From John Murray   10 October [1870]1

50, Albemarle St. | W.

Octr 10th

Dear Mr Darwin

I enclose you Mr Dallas reply respecting your Index—wch reads satisfactorily—so I hope no delay will arise from that quarter.2

It is odd that the passage to wch I referred you in your proofs—now eludes my search but it occurs very near to the note, wch you have very properly veiled in Latin.3

Mr Clowes has kept me waiting for his estimate of the cost of Electrotypes— I can now inform you that I will supply the set of 62 cuts for £14"   They will cost £7" & the surplus will go to diminish our expenses for Illustrations4

You shall have 4 sets of the sheets as fast as they are worked off— I hope you have arranged to receive something handsome from the Americans—in return for this advantage, wch I have given over to you with the desire that you shd benefit. The Yankee publisher cannot fail to gain.5 I have also a request from Holland for a set for a Dutch Translation—6 What do you say to this?

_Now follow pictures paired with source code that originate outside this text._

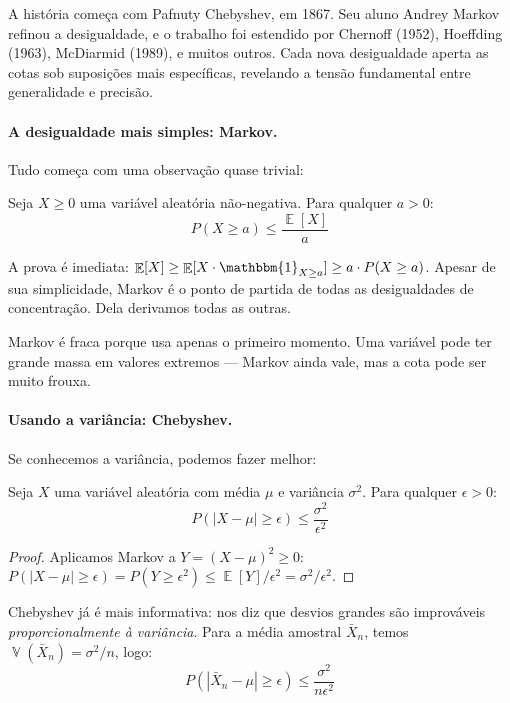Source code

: \documentclass{tufte-handout}
\DeclareMathOperator{\E}{\mathbb{E}}
\DeclareMathOperator{\Var}{\mathbb{V}}
\begin{document}
A história começa com Pafnuty Chebyshev, em 1867. Seu aluno Andrey Markov refinou a desigualdade, e o trabalho foi estendido por Chernoff (1952), Hoeffding (1963), McDiarmid (1989), e muitos outros. Cada nova desigualdade aperta as cotas sob suposições mais específicas, revelando a tensão fundamental entre generalidade e precisão.

\paragraph{A desigualdade mais simples: Markov.}

Tudo começa com uma observação quase trivial:

\begin{thm}
    Seja $X \ge 0$ uma variável aleatória não-negativa. Para qualquer $a > 0$:
    \[
    P(X \ge a) \le \frac{\E[X]}{a}
    \]
\end{thm}

A prova é imediata: $\E[X] \ge \E[X \cdot \mathbbm{1}_{X \ge a}] \ge a \cdot P(X \ge a)$. Apesar de sua simplicidade, Markov é o ponto de partida de todas as desigualdades de concentração. Dela derivamos todas as outras.

Markov é fraca porque usa apenas o primeiro momento. Uma variável pode ter grande massa em valores extremos --- Markov ainda vale, mas a cota pode ser muito frouxa.

\paragraph{Usando a variância: Chebyshev.}

Se conhecemos a variância, podemos fazer melhor:

\begin{thm}
    Seja $X$ uma variável aleatória com média $\mu$ e variância $\sigma^2$. Para qualquer $\epsilon > 0$:
    \[
    P(|X - \mu| \ge \epsilon) \le \frac{\sigma^2}{\epsilon^2}
    \]
\end{thm}

\begin{proof}
    Aplicamos Markov a $Y = (X - \mu)^2 \ge 0$: $P(|X-\mu| \ge \epsilon) = P(Y \ge \epsilon^2) \le \E[Y]/\epsilon^2 = \sigma^2/\epsilon^2$.
\end{proof}

Chebyshev já é mais informativa: nos diz que desvios grandes são improváveis \textit{proporcionalmente à variância}. Para a média amostral $\bar{X}_n$, temos $\Var(\bar{X}_n) = \sigma^2/n$, logo:
\[
P(|\bar{X}_n - \mu| \ge \epsilon) \le \frac{\sigma^2}{n\epsilon^2}
\]
\end{document}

I remain My Dear Sir | Yours very faithfully | John Murray

Charles Darwin Esq

Footnotes

The year is established by the relationship between this letter and the letter from John Murray, 28 September [1870].
Murray had written to William Sweetland Dallas after CD suggested that Dallas be commissioned to write the index for Descent (see letter to John Murray, 26 September 1870, and letter from John Murray, 28 September [1870]). The enclosure has not been found.
For Murray’s reference to a passage in the proof-sheets of Descent, see the letter from John Murray, 28 September [1870] and n. 7; see also the letter to John Murray, 29 September [1870]. CD wrote Descent 2: 345 n. 53 in Latin, but Murray could be referring to the quotation in Latin in Descent 2: 273.
Murray refers to illustrations for Descent and to one of the family members of the printers William Clowes & Sons. See letter to John Murray, 26 September 1870.
CD had promised the American publisher of Descent, D. Appleton & Co., sheets of the text and stereotypes of the woodcuts (see letter to John Murray, 29 September [1870] and n. 3).
Hendrik Adrianus Kramers asked Murray whether he could have early sheets for a translation of Descent in a letter of 13 September 1870 (National Library of Scotland, John Murray Archive, Ms. 42153 f. 53). The first Dutch translation of Descent was published by Ykema & Van Gyn in Delft (Hartogh Heijs van Zouteveen trans. 1871–2).

Bibliography

Descent: The descent of man, and selection in relation to sex. By Charles Darwin. 2 vols. London: John Murray. 1871.

Summary

Cannot find the [indelicate] passage he referred to in last letter.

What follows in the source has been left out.